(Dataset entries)
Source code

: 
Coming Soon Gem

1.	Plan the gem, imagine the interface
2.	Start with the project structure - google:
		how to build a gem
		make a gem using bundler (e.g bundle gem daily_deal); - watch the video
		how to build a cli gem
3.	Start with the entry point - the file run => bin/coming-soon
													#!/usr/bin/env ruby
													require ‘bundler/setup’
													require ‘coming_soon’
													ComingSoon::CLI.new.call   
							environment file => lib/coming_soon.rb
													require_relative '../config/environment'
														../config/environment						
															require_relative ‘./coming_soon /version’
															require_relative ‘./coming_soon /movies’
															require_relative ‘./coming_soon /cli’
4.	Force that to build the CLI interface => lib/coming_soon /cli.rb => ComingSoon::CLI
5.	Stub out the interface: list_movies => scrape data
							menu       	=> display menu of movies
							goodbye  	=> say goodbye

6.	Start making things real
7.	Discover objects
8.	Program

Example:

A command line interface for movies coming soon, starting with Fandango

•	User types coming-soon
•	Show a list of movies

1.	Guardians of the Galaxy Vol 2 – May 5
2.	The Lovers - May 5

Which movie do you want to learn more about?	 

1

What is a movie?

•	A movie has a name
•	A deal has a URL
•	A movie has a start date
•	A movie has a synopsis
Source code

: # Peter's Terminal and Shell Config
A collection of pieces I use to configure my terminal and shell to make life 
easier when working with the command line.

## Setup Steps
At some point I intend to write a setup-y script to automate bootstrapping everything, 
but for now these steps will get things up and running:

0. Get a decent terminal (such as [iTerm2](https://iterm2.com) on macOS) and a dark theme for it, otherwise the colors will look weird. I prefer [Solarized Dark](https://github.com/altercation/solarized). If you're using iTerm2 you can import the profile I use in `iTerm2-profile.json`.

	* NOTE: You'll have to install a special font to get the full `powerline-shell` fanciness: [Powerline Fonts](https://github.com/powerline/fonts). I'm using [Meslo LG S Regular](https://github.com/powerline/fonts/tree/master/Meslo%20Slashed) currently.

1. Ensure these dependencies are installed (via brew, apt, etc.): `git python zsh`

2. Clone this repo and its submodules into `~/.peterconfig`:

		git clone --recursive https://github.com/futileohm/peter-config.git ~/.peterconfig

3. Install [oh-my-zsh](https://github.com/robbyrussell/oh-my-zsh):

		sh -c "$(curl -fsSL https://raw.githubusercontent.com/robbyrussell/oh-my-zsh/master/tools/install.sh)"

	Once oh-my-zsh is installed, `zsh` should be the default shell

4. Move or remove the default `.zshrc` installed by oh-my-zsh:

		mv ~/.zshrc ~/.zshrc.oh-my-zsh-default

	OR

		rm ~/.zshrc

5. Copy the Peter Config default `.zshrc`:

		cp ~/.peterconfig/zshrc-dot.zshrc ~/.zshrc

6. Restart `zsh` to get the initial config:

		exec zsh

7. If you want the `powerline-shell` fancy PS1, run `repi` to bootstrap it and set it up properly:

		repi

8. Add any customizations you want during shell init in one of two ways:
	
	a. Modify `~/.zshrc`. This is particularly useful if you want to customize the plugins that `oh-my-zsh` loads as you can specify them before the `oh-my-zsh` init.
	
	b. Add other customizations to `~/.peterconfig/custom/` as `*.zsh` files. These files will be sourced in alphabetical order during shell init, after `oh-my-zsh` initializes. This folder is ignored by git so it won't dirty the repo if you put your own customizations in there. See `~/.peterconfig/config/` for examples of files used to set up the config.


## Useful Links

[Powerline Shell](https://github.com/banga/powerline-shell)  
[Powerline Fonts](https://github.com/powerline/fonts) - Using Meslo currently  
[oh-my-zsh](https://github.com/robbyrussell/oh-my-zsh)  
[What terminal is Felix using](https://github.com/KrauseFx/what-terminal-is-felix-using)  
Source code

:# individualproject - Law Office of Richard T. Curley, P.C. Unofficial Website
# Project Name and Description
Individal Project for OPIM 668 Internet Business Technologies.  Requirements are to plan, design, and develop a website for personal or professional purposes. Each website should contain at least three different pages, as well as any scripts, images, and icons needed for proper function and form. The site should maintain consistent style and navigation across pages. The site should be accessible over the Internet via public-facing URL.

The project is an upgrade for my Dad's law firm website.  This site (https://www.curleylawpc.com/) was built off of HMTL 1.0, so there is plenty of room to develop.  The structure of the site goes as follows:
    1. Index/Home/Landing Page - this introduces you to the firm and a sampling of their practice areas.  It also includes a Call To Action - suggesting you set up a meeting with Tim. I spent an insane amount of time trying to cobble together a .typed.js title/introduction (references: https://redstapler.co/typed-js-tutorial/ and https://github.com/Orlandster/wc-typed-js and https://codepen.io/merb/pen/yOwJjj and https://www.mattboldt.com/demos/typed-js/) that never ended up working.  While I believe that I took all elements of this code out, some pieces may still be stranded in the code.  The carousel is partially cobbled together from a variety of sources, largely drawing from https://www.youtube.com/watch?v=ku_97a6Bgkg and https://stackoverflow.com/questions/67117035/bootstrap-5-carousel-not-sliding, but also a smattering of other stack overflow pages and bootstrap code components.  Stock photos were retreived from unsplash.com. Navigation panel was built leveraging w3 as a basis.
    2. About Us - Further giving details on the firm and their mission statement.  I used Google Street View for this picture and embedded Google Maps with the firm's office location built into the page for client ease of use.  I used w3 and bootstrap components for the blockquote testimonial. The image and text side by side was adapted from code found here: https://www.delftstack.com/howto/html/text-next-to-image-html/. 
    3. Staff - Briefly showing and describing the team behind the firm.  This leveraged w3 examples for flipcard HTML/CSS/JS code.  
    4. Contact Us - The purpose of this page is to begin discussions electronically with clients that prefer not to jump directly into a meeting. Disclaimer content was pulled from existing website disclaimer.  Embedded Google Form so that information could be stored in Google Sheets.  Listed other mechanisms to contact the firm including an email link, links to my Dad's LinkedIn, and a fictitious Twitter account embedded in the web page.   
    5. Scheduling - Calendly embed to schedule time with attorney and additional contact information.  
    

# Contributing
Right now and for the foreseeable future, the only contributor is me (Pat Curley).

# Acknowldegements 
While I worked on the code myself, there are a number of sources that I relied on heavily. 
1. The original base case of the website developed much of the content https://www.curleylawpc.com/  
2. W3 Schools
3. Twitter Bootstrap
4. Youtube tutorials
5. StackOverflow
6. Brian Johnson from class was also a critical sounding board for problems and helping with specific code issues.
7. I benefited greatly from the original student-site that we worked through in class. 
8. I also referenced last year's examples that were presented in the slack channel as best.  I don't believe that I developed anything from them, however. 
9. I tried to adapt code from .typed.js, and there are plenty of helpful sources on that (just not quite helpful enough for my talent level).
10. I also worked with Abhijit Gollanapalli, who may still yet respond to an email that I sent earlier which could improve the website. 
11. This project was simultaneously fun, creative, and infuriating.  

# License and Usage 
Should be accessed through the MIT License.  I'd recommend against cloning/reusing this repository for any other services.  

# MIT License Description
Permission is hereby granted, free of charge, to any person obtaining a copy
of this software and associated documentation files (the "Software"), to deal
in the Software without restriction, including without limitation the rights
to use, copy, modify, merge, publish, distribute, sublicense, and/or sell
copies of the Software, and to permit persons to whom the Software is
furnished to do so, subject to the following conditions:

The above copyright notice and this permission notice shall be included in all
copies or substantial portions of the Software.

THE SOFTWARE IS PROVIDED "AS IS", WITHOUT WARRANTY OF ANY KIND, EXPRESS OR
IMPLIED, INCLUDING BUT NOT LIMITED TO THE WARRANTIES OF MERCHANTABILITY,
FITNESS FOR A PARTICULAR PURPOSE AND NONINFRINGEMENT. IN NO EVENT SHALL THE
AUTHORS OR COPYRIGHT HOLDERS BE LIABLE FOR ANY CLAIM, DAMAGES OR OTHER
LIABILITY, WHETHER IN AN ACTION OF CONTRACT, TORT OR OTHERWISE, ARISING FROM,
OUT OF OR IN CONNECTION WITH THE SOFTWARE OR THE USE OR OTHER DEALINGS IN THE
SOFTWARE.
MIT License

> **Action item**
Starting at the line with "THE SOFTWARE IS PROVIDED", copy every line down to the last one above, exactly as written and with nothing else.

> **Response to the task**
THE SOFTWARE IS PROVIDED "AS IS", WITHOUT WARRANTY OF ANY KIND, EXPRESS OR
IMPLIED, INCLUDING BUT NOT LIMITED TO THE WARRANTIES OF MERCHANTABILITY,
FITNESS FOR A PARTICULAR PURPOSE AND NONINFRINGEMENT. IN NO EVENT SHALL THE
AUTHORS OR COPYRIGHT HOLDERS BE LIABLE FOR ANY CLAIM, DAMAGES OR OTHER
LIABILITY, WHETHER IN AN ACTION OF CONTRACT, TORT OR OTHERWISE, ARISING FROM,
OUT OF OR IN CONNECTION WITH THE SOFTWARE OR THE USE OR OTHER DEALINGS IN THE
SOFTWARE.
MIT License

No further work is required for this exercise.